There is international consensus on the need to promote linguistic diversity, in cyberspace as well as offline. This is reflected in the World Summit on the Information Society (WSIS) action line C8 (Cultural diversity and identity, linguistic diversity and local content) and UNESCO’s Recommendation concerning the Promotion and Use of Multilingualism and Universal Access to Cyberspace (2003).
In previous reports, we have explored the status of multilingual content online, and noted the gap between the rich diversity of languages spoken in the offline world, and the languages of cyberspace – English is the language of more than half of web content.

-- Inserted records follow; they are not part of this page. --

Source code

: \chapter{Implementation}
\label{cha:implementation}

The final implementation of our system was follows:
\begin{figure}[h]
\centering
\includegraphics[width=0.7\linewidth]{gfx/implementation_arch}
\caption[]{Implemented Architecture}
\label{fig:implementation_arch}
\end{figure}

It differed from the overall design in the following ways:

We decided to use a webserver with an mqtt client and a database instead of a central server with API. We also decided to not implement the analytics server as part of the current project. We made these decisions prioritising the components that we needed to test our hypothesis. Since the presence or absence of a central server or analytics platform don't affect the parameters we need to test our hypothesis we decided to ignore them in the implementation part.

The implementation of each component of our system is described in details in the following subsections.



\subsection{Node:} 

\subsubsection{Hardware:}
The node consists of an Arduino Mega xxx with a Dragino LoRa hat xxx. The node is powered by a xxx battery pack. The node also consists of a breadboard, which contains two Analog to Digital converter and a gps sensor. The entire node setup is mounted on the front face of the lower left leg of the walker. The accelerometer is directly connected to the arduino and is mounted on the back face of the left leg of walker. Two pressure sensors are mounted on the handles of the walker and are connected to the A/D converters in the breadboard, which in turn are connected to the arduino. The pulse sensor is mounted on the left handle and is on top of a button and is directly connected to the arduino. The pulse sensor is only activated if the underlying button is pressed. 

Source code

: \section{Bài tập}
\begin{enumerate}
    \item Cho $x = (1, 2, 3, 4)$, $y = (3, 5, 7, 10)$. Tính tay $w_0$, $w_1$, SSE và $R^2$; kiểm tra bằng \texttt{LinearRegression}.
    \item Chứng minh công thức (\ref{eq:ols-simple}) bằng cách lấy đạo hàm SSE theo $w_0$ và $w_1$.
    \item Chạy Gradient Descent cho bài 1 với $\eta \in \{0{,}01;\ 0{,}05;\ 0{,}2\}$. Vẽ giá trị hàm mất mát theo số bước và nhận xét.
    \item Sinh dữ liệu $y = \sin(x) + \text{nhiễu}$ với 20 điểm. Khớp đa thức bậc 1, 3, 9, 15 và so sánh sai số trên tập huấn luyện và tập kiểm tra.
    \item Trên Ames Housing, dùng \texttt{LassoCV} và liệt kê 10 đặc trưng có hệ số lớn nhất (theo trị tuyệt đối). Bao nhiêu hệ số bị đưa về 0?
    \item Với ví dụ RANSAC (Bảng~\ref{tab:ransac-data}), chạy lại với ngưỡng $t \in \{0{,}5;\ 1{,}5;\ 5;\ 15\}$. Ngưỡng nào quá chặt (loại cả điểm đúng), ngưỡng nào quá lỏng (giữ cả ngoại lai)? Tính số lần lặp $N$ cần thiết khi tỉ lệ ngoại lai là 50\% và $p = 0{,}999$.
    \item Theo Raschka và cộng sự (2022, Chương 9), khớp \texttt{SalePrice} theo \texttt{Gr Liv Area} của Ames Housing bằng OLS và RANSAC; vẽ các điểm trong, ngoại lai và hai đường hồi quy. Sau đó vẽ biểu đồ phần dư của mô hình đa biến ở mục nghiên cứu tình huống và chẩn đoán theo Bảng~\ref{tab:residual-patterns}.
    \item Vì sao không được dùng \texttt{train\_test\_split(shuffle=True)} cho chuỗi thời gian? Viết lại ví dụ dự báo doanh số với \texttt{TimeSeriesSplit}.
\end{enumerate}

Our annual reports have noted the gap between the drive for increased linguistic diversity in popular web applications, and the continuing challenge of ensuring universal acceptance of internationalised domain names. Facebook supports more than 70 languages, Google Translate more than 100 languages, Twitter supports 34 languages. The world’s most popular apps are also increasing the number of supported languages: Whatsapp is available in more than 20 languages, Instagram in 33 languages.
Nevertheless, where IDNs are in use, the language of web content is more diverse than it is with traditional ASCII domains. While there is a long way to go before we see the same linguistic diversity online as there is offline, IDNs seem to help redress the balance, at least as far as the most-spoken languages are concerned.
As a result of our analysis of the language of content associated with IDNs, we can state that:
- IDNs help to enhance linguistic diversity in cyberspace
- The IDN market is more balanced in favour of emerging economies
- IDNs are accurate predictors of the language of web content.
In previous reports we have noted that language of web content tends to follow IDN script. IDNs accurately signal what languages will be found.
The research team has measured the language of websites associated with .eu IDNs. Through our collaboration with Verisign and access to open gTLD zone files, we have also measured languages associated with IDNs in gTLDs. Based on what we discovered from the open zone files, we have extended the analysis to include content of ccTLD IDNs, which form the majority of IDN registrations.